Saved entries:
· · ·

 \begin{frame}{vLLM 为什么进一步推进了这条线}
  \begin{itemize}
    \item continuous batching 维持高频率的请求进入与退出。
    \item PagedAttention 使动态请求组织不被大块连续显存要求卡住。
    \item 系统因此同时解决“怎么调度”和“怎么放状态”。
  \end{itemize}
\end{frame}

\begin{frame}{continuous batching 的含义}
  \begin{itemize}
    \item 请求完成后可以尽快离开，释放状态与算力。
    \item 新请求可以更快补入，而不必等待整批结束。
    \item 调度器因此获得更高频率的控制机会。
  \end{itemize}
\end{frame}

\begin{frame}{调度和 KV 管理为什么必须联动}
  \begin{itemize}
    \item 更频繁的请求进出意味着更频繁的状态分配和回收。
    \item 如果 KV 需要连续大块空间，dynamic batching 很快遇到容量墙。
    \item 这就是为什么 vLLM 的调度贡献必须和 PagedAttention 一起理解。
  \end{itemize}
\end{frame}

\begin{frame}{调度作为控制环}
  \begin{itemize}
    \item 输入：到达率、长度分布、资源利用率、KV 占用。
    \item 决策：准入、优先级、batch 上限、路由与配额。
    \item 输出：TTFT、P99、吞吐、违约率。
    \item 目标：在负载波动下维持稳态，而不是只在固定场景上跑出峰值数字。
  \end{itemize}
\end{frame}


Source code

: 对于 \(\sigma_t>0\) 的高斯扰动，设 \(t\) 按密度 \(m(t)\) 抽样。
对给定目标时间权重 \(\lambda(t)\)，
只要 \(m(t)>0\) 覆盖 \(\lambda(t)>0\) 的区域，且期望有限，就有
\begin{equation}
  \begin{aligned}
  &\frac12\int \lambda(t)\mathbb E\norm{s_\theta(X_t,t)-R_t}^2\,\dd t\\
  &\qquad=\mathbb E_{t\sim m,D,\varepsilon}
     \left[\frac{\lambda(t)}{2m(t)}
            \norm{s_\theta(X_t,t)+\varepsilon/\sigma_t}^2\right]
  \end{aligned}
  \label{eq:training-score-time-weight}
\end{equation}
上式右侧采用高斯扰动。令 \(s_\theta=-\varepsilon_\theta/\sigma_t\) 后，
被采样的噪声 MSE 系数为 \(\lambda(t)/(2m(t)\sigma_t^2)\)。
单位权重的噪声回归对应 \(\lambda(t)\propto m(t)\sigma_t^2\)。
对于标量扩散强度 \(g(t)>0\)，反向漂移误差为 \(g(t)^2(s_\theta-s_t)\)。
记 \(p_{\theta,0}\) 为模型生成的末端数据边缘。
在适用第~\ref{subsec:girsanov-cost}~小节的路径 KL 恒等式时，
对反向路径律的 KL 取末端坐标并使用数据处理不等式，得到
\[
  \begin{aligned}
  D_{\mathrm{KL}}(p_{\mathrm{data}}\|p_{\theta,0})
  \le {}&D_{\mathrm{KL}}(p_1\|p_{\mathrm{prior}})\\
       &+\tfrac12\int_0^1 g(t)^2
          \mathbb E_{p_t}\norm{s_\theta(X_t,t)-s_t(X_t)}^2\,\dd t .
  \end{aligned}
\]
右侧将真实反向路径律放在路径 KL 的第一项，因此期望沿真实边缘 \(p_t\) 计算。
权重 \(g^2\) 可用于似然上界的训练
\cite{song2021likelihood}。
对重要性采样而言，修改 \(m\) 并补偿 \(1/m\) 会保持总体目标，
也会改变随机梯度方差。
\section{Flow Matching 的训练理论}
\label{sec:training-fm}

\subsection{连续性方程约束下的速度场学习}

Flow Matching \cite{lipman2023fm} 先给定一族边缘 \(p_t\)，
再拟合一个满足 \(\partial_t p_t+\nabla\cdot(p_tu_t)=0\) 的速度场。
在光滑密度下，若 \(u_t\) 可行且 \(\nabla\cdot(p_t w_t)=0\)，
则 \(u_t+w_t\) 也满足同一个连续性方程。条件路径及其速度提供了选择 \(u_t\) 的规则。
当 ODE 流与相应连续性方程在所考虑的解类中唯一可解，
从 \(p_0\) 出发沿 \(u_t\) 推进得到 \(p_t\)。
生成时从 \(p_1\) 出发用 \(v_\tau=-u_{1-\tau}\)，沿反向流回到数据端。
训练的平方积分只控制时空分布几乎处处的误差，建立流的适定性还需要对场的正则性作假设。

· · ·

WHAT THE TASK REQUIRES: Every record must be returned exactly.

SOLUTION:
 \begin{frame}{vLLM 为什么进一步推进了这条线}
  \begin{itemize}
    \item continuous batching 维持高频率的请求进入与退出。
    \item PagedAttention 使动态请求组织不被大块连续显存要求卡住。
    \item 系统因此同时解决“怎么调度”和“怎么放状态”。
  \end{itemize}
\end{frame}

\begin{frame}{continuous batching 的含义}
  \begin{itemize}
    \item 请求完成后可以尽快离开，释放状态与算力。
    \item 新请求可以更快补入，而不必等待整批结束。
    \item 调度器因此获得更高频率的控制机会。
  \end{itemize}
\end{frame}

\begin{frame}{调度和 KV 管理为什么必须联动}
  \begin{itemize}
    \item 更频繁的请求进出意味着更频繁的状态分配和回收。
    \item 如果 KV 需要连续大块空间，dynamic batching 很快遇到容量墙。
    \item 这就是为什么 vLLM 的调度贡献必须和 PagedAttention 一起理解。
  \end{itemize}
\end{frame}

\begin{frame}{调度作为控制环}
  \begin{itemize}
    \item 输入：到达率、长度分布、资源利用率、KV 占用。
    \item 决策：准入、优先级、batch 上限、路由与配额。
    \item 输出：TTFT、P99、吞吐、违约率。
    \item 目标：在负载波动下维持稳态，而不是只在固定场景上跑出峰值数字。
  \end{itemize}
\end{frame}


Source code

: 对于 \(\sigma_t>0\) 的高斯扰动，设 \(t\) 按密度 \(m(t)\) 抽样。
对给定目标时间权重 \(\lambda(t)\)，
只要 \(m(t)>0\) 覆盖 \(\lambda(t)>0\) 的区域，且期望有限，就有
\begin{equation}
  \begin{aligned}
  &\frac12\int \lambda(t)\mathbb E\norm{s_\theta(X_t,t)-R_t}^2\,\dd t\\
  &\qquad=\mathbb E_{t\sim m,D,\varepsilon}
     \left[\frac{\lambda(t)}{2m(t)}
            \norm{s_\theta(X_t,t)+\varepsilon/\sigma_t}^2\right]
  \end{aligned}
  \label{eq:training-score-time-weight}
\end{equation}
上式右侧采用高斯扰动。令 \(s_\theta=-\varepsilon_\theta/\sigma_t\) 后，
被采样的噪声 MSE 系数为 \(\lambda(t)/(2m(t)\sigma_t^2)\)。
单位权重的噪声回归对应 \(\lambda(t)\propto m(t)\sigma_t^2\)。
对于标量扩散强度 \(g(t)>0\)，反向漂移误差为 \(g(t)^2(s_\theta-s_t)\)。
记 \(p_{\theta,0}\) 为模型生成的末端数据边缘。
在适用第~\ref{subsec:girsanov-cost}~小节的路径 KL 恒等式时，
对反向路径律的 KL 取末端坐标并使用数据处理不等式，得到
\[
  \begin{aligned}
  D_{\mathrm{KL}}(p_{\mathrm{data}}\|p_{\theta,0})
  \le {}&D_{\mathrm{KL}}(p_1\|p_{\mathrm{prior}})\\
       &+\tfrac12\int_0^1 g(t)^2
          \mathbb E_{p_t}\norm{s_\theta(X_t,t)-s_t(X_t)}^2\,\dd t .
  \end{aligned}
\]
右侧将真实反向路径律放在路径 KL 的第一项，因此期望沿真实边缘 \(p_t\) 计算。
权重 \(g^2\) 可用于似然上界的训练
\cite{song2021likelihood}。
对重要性采样而言，修改 \(m\) 并补偿 \(1/m\) 会保持总体目标，
也会改变随机梯度方差。
\section{Flow Matching 的训练理论}
\label{sec:training-fm}

\subsection{连续性方程约束下的速度场学习}

Flow Matching \cite{lipman2023fm} 先给定一族边缘 \(p_t\)，
再拟合一个满足 \(\partial_t p_t+\nabla\cdot(p_tu_t)=0\) 的速度场。
在光滑密度下，若 \(u_t\) 可行且 \(\nabla\cdot(p_t w_t)=0\)，
则 \(u_t+w_t\) 也满足同一个连续性方程。条件路径及其速度提供了选择 \(u_t\) 的规则。
当 ODE 流与相应连续性方程在所考虑的解类中唯一可解，
从 \(p_0\) 出发沿 \(u_t\) 推进得到 \(p_t\)。
生成时从 \(p_1\) 出发用 \(v_\tau=-u_{1-\tau}\)，沿反向流回到数据端。
训练的平方积分只控制时空分布几乎处处的误差，建立流的适定性还需要对场的正则性作假设。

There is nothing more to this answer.